President Biden’s 2023 budget request includes a proposed minimum tax on extraordinarily wealthy households. Under the plan, households worth more than $100 million would face a 20% minimum tax rate on their income – and income would be redefined to include unrealized capital gains.

According to the White House, the tax would apply to the top 0.01%, or less than 20,000 households. Any taxes paid by those households would count toward the 20% minimum, so the tax would apply only to those who pay less than 20% on their income and capital gains. And tax payments would be credited against future payments, if and when a given asset is sold.

The proposed tax would raise about $360 billion in revenue between 2023 and 2032, according to White House estimates, with more than half of that revenue coming from billionaires.

Biden also wants to raise the top income rate on higher earners from 37% to 39.6%, which would generate about $186 billion in additional revenues over 10 years.

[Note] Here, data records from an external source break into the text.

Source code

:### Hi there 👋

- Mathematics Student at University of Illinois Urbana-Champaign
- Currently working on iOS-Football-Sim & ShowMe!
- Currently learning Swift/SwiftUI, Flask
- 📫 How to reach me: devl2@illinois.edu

Stretching the definition of income: Taxing the increase in the value of assets before they are sold would mark a significant change in how wealth is treated in the U.S. tax code. The plan echoes Senate Finance Committee Chairman Ron Wyden’s (D-OR) proposal from last year to start taxing the wealth of the very rich, who sometimes pay low tax rates relative to the value of the assets they own.

The White House says the tax would ensure that “the wealthiest Americans no longer pay a tax rate lower than teachers and firefighters.” But it’s worth noting that Wyden’s proposal gained little traction, and that opposition to such a change in the tax code would likely be fierce.

Important unanswered questions: The proposal lacks details. For example, the White House did not say how the federal government would determine which households meet the $100 million threshold. Many wealthy people own closely-held businesses and artworks that can be hard to value, so it could be tricky to determine who faces the tax. The plan would also likely face challenges about whether it violates the Constitution.

Higher rates for corporations, too: The budget request also includes an increase in the top corporate tax rate, which would rise from 21% to 28%. That’s “still well below the 35 percent rate that prevailed for most of the last several decades,” the White House says.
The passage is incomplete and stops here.